> **How to complete this task**
If a line in the records below contains the word "term", copy it.

═══

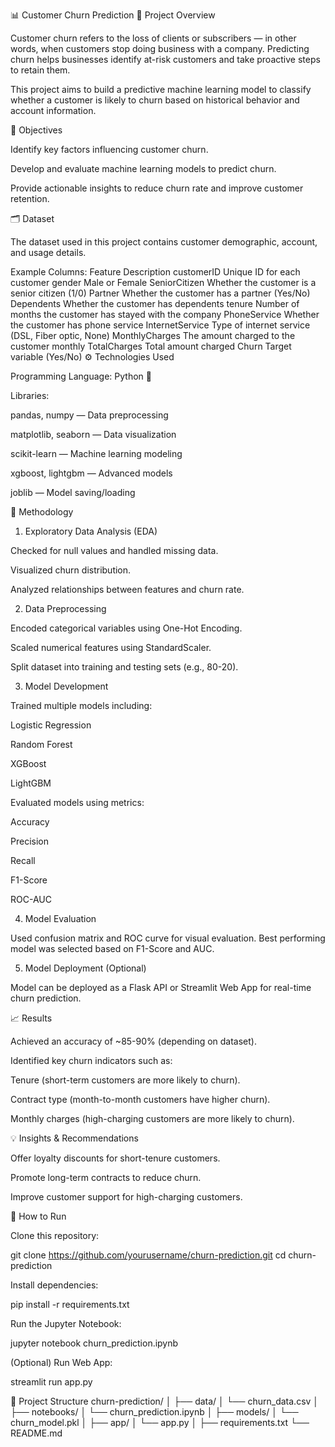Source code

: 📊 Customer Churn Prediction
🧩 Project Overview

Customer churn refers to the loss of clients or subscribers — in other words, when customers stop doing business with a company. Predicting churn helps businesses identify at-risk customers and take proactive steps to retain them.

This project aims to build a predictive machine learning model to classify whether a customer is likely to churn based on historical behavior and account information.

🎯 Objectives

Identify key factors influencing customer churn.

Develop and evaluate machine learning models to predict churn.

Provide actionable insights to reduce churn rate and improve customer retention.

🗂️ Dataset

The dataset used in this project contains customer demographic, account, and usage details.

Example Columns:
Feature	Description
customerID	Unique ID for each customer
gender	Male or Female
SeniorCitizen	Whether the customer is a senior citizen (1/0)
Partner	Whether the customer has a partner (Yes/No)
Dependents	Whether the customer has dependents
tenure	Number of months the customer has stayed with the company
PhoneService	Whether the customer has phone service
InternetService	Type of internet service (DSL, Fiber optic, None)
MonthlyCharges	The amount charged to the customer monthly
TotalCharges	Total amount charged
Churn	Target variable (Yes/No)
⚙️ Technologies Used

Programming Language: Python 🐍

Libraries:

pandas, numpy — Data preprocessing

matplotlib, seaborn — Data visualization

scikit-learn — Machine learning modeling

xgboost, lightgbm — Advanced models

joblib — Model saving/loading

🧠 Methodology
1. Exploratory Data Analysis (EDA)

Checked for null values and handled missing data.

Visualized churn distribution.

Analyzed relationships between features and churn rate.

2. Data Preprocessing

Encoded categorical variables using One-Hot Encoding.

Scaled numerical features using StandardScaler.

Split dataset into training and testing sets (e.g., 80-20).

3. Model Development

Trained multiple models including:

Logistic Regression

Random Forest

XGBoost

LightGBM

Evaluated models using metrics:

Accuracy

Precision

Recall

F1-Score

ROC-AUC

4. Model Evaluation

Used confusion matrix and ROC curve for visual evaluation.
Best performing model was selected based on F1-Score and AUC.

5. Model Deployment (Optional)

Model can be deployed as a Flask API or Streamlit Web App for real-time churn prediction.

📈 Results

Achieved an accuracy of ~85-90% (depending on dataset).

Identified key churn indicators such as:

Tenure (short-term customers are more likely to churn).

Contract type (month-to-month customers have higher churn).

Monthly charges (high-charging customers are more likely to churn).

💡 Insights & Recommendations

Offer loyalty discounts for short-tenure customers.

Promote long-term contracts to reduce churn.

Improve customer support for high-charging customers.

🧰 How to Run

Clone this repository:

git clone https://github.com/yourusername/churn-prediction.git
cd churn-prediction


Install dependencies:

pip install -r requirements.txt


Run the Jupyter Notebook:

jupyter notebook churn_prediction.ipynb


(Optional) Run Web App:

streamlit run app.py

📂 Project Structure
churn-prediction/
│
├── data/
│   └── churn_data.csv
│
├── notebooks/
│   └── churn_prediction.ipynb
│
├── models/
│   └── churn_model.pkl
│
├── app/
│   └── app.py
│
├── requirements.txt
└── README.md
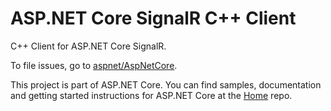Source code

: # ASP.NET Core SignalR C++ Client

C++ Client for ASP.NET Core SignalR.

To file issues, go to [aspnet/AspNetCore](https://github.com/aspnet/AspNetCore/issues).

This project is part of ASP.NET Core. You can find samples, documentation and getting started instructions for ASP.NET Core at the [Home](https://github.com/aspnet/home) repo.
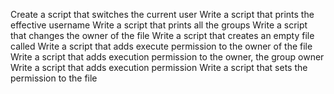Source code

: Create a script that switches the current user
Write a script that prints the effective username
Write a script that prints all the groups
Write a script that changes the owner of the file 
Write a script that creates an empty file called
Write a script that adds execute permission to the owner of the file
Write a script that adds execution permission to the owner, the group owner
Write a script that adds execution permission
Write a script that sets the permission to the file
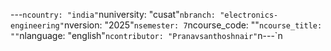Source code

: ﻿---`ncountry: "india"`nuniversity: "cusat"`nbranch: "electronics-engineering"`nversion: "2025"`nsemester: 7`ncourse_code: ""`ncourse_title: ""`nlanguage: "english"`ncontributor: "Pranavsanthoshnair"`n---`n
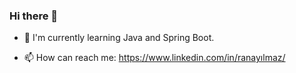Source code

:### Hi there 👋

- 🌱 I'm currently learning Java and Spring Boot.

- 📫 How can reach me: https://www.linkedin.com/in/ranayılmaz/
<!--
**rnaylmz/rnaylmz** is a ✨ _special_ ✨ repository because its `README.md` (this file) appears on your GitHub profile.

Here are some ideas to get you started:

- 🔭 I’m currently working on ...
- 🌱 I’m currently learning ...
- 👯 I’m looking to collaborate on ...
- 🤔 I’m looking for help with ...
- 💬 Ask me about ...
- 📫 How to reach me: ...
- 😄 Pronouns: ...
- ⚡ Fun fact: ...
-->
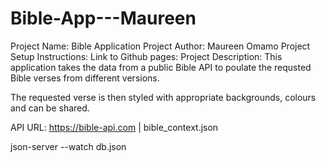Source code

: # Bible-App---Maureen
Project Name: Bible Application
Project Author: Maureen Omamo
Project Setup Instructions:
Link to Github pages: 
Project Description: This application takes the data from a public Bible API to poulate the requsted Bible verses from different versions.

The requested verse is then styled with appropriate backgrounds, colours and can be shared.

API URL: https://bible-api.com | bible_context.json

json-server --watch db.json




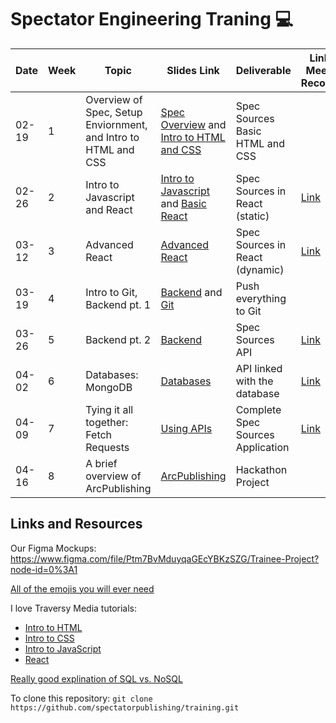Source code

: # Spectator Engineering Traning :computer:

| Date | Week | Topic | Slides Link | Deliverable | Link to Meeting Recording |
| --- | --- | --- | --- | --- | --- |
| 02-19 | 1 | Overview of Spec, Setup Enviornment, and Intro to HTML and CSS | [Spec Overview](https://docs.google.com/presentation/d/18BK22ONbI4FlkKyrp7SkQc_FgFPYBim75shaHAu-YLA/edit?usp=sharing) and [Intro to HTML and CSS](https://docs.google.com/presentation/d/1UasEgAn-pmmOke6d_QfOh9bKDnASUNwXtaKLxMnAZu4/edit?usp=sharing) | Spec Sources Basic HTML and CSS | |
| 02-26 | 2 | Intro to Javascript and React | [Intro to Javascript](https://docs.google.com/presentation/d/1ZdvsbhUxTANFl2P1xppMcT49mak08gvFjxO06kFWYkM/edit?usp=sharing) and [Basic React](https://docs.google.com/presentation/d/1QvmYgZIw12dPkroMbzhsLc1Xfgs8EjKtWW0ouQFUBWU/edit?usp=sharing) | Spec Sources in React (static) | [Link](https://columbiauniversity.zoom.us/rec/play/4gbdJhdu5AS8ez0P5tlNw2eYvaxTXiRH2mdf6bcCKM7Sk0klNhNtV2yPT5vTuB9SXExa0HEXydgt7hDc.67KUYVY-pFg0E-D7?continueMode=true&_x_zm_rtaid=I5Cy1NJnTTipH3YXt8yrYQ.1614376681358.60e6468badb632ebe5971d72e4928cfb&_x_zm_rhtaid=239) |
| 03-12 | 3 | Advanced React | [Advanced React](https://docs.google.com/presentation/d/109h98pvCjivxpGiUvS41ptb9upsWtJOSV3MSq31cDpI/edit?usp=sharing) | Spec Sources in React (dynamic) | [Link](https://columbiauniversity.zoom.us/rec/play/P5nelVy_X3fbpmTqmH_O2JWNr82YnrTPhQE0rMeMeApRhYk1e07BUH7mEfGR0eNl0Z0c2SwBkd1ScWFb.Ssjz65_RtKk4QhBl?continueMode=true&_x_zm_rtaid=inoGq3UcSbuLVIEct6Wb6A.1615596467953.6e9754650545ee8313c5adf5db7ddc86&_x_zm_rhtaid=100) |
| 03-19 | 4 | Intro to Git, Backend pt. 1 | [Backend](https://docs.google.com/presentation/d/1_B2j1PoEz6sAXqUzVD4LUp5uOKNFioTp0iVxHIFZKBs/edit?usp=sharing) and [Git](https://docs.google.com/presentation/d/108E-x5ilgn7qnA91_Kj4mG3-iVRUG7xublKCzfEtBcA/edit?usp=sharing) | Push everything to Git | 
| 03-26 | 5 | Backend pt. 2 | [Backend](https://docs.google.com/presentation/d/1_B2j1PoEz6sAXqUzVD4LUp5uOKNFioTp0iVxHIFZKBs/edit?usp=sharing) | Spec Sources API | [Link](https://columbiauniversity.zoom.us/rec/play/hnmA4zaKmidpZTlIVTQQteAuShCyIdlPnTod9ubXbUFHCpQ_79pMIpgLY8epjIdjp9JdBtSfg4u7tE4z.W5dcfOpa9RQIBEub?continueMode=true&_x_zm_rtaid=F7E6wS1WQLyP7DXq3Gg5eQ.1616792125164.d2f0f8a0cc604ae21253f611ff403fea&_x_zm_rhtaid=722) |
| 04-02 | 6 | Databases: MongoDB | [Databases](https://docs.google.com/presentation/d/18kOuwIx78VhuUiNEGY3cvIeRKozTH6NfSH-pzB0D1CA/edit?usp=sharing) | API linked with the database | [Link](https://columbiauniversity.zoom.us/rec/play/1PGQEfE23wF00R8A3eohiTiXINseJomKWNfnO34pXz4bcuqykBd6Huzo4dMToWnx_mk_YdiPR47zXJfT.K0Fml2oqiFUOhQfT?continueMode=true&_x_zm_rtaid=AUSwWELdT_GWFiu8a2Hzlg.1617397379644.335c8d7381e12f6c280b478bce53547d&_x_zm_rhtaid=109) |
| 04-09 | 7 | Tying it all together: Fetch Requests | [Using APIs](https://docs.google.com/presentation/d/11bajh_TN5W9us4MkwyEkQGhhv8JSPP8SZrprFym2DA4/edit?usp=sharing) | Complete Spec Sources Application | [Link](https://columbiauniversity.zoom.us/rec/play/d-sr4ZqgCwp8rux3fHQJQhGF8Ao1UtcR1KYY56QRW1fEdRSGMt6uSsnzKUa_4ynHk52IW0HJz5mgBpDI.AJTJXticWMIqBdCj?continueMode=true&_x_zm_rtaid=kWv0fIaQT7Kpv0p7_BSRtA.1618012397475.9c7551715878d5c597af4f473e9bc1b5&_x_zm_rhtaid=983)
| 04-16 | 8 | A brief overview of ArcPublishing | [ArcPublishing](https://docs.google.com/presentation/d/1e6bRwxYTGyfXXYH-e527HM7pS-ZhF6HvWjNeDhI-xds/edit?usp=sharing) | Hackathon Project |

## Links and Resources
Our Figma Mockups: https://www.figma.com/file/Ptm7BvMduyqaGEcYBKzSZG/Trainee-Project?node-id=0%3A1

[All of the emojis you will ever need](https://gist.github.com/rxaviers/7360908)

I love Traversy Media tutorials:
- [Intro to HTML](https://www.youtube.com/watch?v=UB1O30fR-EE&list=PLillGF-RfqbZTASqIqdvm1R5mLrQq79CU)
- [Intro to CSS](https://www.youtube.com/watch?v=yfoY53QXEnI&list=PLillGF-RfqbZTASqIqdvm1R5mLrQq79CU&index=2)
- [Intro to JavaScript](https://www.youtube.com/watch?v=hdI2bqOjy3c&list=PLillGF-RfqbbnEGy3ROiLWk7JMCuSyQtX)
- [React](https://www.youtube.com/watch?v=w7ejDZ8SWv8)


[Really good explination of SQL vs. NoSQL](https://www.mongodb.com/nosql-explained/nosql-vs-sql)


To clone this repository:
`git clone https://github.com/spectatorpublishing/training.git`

═══

> **Output**
Tenure (short-term customers are more likely to churn).
Promote long-term contracts to reduce churn.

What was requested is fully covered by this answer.